* _Instructions for the task_: From the data below, return only the lines from the one with "from . (hidden files)." through the one with "# Zone of the Enders: The 2nd Runner - Análise", exact and inclusive, with pictures left out.

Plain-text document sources
= Beginning of Section =

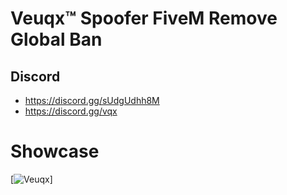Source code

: # Veuqx™ Spoofer FiveM Remove Global Ban

## Discord

- https://discord.gg/sUdgUdhh8M
- https://discord.gg/vqx


# Showcase
[![Veuqx](https://cdn.discordapp.com/attachments/1005779932699447296/1023647024643571792/Unbenannt.png)]

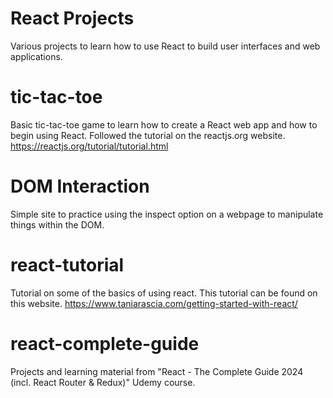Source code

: # React Projects
Various projects to learn how to use React to build user interfaces and web applications.

# tic-tac-toe
Basic tic-tac-toe game to learn how to create a React web app and how to begin using React. Followed the tutorial on the reactjs.org website. https://reactjs.org/tutorial/tutorial.html

# DOM Interaction
Simple site to practice using the inspect option on a webpage to manipulate things within the DOM.

# react-tutorial
Tutorial on some of the basics of using react. This tutorial can be found on this website. https://www.taniarascia.com/getting-started-with-react/

# react-complete-guide
Projects and learning material from "React - The Complete Guide 2024 (incl. React Router & Redux)" Udemy course.
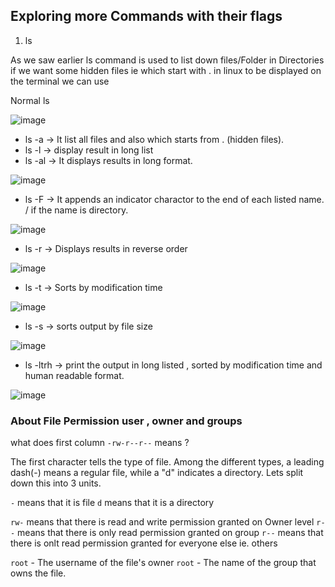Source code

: <h2> Exploring more Commands with their flags </h2>

1.  ls

As we saw earlier ls command is used to list down files/Folder in Directories
if we want some hidden files ie which start with . in linux
to be displayed on the terminal we can use 

 Normal ls 

![image](https://user-images.githubusercontent.com/38061560/153747237-849dfa45-ee58-4769-95f6-c79f521f9d91.png)

- ls -a  ->  It list all files and also which starts from . (hidden files).
- ls -l  -> display result in long list
- ls -al ->  It displays results in long format.

![image](https://user-images.githubusercontent.com/38061560/153747227-1b99b4f8-9a92-479c-9604-41240a53003a.png)

- ls -F  -> It appends an indicator charactor to the end of each listed name. / if the name is directory.

![image](https://user-images.githubusercontent.com/38061560/153747282-39b6cdb9-ddfb-4d88-aff5-480ea5382f85.png)

- ls -r  -> Displays results in reverse order

![image](https://user-images.githubusercontent.com/38061560/153747301-879a41d5-ba2d-450d-a5c7-2823ad2c5f45.png)

- ls -t  -> Sorts by modification time

![image](https://user-images.githubusercontent.com/38061560/153747317-404e97da-bffd-4be7-bc8f-903c1d72fbb1.png)

- ls -s  -> sorts output by file size

![image](https://user-images.githubusercontent.com/38061560/153747329-5787cc11-6f7d-40ec-9586-5368e0c0fc56.png)

- ls -ltrh -> print the output in long listed , sorted by modification time  and human readable format.

![image](https://user-images.githubusercontent.com/38061560/153747348-a7695a17-666c-4a27-97e6-faaf1ac1fcec.png)

<h3> About File Permission user , owner and groups </h3>

what does first column `-rw-r--r--` means ?

The first character tells the
type of file. Among the different types, a leading dash(-)
means a regular file, while a "d" indicates a directory.
Lets split down this into 3 units.

`-` means that it is file
`d` means that it is a directory

`rw-` means that there is read and write permission granted on Owner level
`r--` means that there is only read permission granted on group 
`r--` means that there is onlt read permission granted for everyone else ie. others

`root` - The username  of the file's owner
`root` - The name of the group that owns the file.


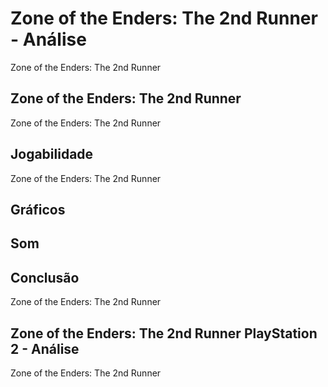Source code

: ---
---

# Zone of the Enders: The 2nd Runner - Análise

Zone of the Enders: The 2nd Runner

## Zone of the Enders: The 2nd Runner

Zone of the Enders: The 2nd Runner

## Jogabilidade

Zone of the Enders: The 2nd Runner

## Gráficos


## Som

## Conclusão

Zone of the Enders: The 2nd Runner

## Zone of the Enders: The 2nd Runner PlayStation 2 - Análise

Zone of the Enders: The 2nd Runner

= End of Section =

* _Solved problem_:
- ls -a  ->  It list all files and also which starts from . (hidden files).
- ls -l  -> display result in long list
- ls -al ->  It displays results in long format.

![image](https://user-images.githubusercontent.com/38061560/153747227-1b99b4f8-9a92-479c-9604-41240a53003a.png)

- ls -F  -> It appends an indicator charactor to the end of each listed name. / if the name is directory.

![image](https://user-images.githubusercontent.com/38061560/153747282-39b6cdb9-ddfb-4d88-aff5-480ea5382f85.png)

- ls -r  -> Displays results in reverse order

![image](https://user-images.githubusercontent.com/38061560/153747301-879a41d5-ba2d-450d-a5c7-2823ad2c5f45.png)

- ls -t  -> Sorts by modification time

![image](https://user-images.githubusercontent.com/38061560/153747317-404e97da-bffd-4be7-bc8f-903c1d72fbb1.png)

- ls -s  -> sorts output by file size

![image](https://user-images.githubusercontent.com/38061560/153747329-5787cc11-6f7d-40ec-9586-5368e0c0fc56.png)

- ls -ltrh -> print the output in long listed , sorted by modification time  and human readable format.

![image](https://user-images.githubusercontent.com/38061560/153747348-a7695a17-666c-4a27-97e6-faaf1ac1fcec.png)

<h3> About File Permission user , owner and groups </h3>

what does first column `-rw-r--r--` means ?

The first character tells the
type of file. Among the different types, a leading dash(-)
means a regular file, while a "d" indicates a directory.
Lets split down this into 3 units.

`-` means that it is file
`d` means that it is a directory

`rw-` means that there is read and write permission granted on Owner level
`r--` means that there is only read permission granted on group 
`r--` means that there is onlt read permission granted for everyone else ie. others

`root` - The username  of the file's owner
`root` - The name of the group that owns the file.


Source code

: ---
---

# Zone of the Enders: The 2nd Runner - Análise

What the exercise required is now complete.